Post del 11/07/2016
La finale dell’Europeo di calcio nell’edizione meno spettacolare della storia viene decisa al 24esimo del primo tempo quando Cristiano Ronaldo, emblema del calcio portoghese, e’ costretto ad abbandonare il terreno di gioco. Un’entrata scomposta e cattiva di Payet lo ha messo fuori causa una decina di minuti prima.

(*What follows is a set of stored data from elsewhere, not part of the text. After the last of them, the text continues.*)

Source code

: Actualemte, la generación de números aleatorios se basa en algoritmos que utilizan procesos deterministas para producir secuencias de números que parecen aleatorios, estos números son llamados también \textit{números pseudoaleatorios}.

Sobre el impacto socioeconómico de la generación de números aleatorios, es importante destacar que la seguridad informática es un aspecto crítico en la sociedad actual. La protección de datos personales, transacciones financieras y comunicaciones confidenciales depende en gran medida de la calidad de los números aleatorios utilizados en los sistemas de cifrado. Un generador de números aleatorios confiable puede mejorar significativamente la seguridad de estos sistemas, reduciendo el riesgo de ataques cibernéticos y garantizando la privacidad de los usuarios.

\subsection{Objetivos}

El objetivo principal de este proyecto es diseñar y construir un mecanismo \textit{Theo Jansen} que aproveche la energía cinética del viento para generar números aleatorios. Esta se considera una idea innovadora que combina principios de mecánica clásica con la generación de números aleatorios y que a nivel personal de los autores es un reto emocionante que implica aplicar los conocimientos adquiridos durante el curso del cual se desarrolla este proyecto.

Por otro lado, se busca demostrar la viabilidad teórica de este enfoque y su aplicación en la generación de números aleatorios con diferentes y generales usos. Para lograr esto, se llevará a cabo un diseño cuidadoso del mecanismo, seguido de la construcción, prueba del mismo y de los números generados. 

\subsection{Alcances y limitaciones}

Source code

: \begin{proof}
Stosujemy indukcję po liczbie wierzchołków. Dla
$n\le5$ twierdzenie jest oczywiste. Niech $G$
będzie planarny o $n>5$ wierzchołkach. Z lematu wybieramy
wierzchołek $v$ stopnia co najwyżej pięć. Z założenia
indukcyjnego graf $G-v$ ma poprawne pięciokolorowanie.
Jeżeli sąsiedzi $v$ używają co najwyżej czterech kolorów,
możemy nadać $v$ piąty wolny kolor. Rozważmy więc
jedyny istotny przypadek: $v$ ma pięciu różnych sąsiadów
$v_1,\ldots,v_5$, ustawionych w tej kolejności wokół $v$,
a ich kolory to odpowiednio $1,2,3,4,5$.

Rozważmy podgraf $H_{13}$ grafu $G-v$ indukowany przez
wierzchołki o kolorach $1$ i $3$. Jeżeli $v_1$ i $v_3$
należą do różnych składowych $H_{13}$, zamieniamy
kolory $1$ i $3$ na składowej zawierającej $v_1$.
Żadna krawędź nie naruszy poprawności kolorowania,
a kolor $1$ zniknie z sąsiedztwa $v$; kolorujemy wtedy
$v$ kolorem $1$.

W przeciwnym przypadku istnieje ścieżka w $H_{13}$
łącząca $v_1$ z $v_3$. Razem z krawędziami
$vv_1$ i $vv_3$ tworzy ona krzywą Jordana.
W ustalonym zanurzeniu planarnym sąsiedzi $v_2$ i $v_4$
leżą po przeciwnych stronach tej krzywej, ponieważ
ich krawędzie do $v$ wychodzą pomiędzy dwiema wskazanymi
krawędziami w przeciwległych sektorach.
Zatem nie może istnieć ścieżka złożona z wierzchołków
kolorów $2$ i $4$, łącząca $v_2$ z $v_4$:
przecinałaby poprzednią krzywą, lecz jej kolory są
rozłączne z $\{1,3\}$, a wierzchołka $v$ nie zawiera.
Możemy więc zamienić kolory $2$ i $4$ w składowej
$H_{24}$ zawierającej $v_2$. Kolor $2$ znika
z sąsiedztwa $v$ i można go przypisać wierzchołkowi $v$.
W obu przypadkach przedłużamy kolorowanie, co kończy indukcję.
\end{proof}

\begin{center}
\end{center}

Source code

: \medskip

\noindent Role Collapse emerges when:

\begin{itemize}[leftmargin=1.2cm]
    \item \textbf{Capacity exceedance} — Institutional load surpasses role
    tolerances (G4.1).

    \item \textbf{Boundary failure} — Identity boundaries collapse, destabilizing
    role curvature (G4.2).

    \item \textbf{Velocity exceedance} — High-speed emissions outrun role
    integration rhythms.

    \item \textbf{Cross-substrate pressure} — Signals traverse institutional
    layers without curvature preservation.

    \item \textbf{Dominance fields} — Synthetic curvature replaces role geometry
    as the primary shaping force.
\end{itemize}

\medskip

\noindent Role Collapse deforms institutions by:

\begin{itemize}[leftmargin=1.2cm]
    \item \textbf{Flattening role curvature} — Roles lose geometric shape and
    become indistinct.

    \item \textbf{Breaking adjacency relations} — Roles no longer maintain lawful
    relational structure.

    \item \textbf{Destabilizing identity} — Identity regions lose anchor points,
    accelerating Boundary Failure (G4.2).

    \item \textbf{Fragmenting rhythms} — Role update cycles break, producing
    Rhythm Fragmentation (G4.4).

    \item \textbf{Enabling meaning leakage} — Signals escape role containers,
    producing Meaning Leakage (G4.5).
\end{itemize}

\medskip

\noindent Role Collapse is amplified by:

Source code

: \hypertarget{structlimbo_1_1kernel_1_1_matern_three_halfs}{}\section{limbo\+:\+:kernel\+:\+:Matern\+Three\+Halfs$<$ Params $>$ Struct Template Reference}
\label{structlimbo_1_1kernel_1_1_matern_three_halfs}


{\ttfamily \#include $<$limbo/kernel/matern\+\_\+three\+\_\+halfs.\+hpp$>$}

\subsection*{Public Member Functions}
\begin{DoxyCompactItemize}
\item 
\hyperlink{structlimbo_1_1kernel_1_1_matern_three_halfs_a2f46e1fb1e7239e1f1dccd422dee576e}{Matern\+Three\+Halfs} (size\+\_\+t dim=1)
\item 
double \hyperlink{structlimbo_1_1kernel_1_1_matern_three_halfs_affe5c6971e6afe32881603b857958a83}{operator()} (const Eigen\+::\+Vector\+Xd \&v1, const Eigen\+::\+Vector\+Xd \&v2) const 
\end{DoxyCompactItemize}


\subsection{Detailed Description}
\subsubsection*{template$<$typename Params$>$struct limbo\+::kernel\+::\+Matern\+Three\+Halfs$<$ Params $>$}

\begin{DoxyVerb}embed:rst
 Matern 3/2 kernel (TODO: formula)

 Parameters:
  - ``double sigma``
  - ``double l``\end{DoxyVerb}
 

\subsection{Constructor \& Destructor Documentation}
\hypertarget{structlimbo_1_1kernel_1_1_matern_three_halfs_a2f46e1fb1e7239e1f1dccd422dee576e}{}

Cristiano e’ bello come il sole, e’ uno dei calciatori più forti di tutti i tempi, ha già vinto tre Palloni d’Oro nella sua fortunata e meritata carriera, ha segnato valanghe di goal nelle squadre in cui ha militato e continua a segnarne nel Real Madrid. Dalla vita ha avuto tanto, tutto, soldi, gloria e non ultimo una serie di fidanzate da far girare la testa. E’ un dio, ma adesso piange. Lacrime amare e disperate gli solcano il viso, la finale, la sua finale, potrà vederla solo dalla panchina. Prova a restare in campo, stringe i denti, ma il dolore è troppo violento, non ce la fa, deve uscire.
Da quel momento inizia a prendere forma la favola del Portogallo, perché gli dei del calcio decidono di schierarsi con Cristiano, con quel dio appena caduto ad opera di un comune mortale.
La gara si trascina fino ai supplementari, e quando ormai i rigori iniziano a palesarsi come l’unica alternativa possibile per assegnare la coppa, tale Eder nativo della Guinea e naturalizzato portoghese, manda in frantumi a pochi minuti dalla fine il sogno transalpino di bissare il successo casalingo di Le Roi Michel datato 1984.
Favole di calcio lusitane, incubi da erre moscia.
Les jeux sont faits, rien ne va plus.